Only the lines holding "Docker" are wanted; find them in the listing and return each one.

Records provided
-*-*-
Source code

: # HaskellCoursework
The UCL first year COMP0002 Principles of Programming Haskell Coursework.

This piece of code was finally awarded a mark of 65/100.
-*-*-
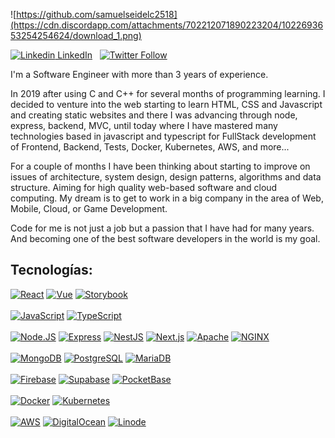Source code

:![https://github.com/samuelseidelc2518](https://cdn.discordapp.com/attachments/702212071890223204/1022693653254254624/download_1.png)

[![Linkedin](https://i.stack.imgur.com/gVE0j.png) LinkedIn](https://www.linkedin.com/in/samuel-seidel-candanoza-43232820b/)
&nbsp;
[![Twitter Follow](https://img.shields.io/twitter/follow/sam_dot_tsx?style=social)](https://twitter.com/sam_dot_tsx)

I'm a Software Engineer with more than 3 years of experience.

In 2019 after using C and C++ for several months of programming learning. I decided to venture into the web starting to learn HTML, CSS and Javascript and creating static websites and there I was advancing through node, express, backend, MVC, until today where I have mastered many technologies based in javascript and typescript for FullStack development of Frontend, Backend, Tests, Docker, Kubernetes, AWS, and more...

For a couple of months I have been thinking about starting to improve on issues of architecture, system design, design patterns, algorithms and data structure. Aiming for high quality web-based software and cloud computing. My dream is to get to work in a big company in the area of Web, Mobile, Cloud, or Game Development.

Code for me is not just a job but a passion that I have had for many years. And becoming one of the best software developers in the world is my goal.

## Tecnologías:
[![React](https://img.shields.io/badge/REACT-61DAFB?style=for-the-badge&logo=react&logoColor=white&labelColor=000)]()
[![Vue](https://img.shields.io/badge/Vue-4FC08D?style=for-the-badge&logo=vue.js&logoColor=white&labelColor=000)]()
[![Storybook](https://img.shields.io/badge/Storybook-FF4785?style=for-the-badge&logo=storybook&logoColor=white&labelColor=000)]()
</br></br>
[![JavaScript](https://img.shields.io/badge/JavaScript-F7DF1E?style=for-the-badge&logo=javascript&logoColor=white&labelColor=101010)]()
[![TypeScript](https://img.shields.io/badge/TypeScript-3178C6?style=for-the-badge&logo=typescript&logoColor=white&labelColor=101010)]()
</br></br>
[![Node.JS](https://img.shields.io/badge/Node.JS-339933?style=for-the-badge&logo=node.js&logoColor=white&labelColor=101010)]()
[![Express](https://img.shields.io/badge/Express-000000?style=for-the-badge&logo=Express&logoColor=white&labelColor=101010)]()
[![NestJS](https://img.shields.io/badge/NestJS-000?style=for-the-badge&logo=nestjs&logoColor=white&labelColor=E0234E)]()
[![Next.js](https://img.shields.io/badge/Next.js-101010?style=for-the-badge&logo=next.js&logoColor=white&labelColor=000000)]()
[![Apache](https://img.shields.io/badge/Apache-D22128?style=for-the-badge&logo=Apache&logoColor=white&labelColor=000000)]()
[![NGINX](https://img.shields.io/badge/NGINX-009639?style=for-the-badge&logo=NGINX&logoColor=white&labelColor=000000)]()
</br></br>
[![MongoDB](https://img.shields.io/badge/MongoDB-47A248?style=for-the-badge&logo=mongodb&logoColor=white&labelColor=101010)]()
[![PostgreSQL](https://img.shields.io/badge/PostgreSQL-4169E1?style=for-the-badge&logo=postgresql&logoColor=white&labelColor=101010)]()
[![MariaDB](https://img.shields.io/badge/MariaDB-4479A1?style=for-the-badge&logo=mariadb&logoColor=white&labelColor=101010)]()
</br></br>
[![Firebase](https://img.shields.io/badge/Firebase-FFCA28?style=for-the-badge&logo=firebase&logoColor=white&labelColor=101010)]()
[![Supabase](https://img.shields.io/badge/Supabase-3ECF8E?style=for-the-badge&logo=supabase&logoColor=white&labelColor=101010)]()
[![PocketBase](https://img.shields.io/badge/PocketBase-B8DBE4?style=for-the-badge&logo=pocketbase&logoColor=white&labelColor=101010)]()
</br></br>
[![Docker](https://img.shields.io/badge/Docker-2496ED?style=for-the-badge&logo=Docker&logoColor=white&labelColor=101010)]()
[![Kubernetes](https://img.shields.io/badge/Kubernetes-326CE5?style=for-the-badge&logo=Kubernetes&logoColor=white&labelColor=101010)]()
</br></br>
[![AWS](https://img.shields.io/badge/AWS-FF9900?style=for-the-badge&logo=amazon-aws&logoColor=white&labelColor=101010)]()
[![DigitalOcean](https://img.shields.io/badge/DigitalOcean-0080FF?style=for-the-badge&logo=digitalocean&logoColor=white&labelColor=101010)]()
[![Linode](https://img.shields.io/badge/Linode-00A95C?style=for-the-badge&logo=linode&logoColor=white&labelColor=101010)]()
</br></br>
-*-*-
Answer to the problem
In 2019 after using C and C++ for several months of programming learning. I decided to venture into the web starting to learn HTML, CSS and Javascript and creating static websites and there I was advancing through node, express, backend, MVC, until today where I have mastered many technologies based in javascript and typescript for FullStack development of Frontend, Backend, Tests, Docker, Kubernetes, AWS, and more...
[![Docker](https://img.shields.io/badge/Docker-2496ED?style=for-the-badge&logo=Docker&logoColor=white&labelColor=101010)]()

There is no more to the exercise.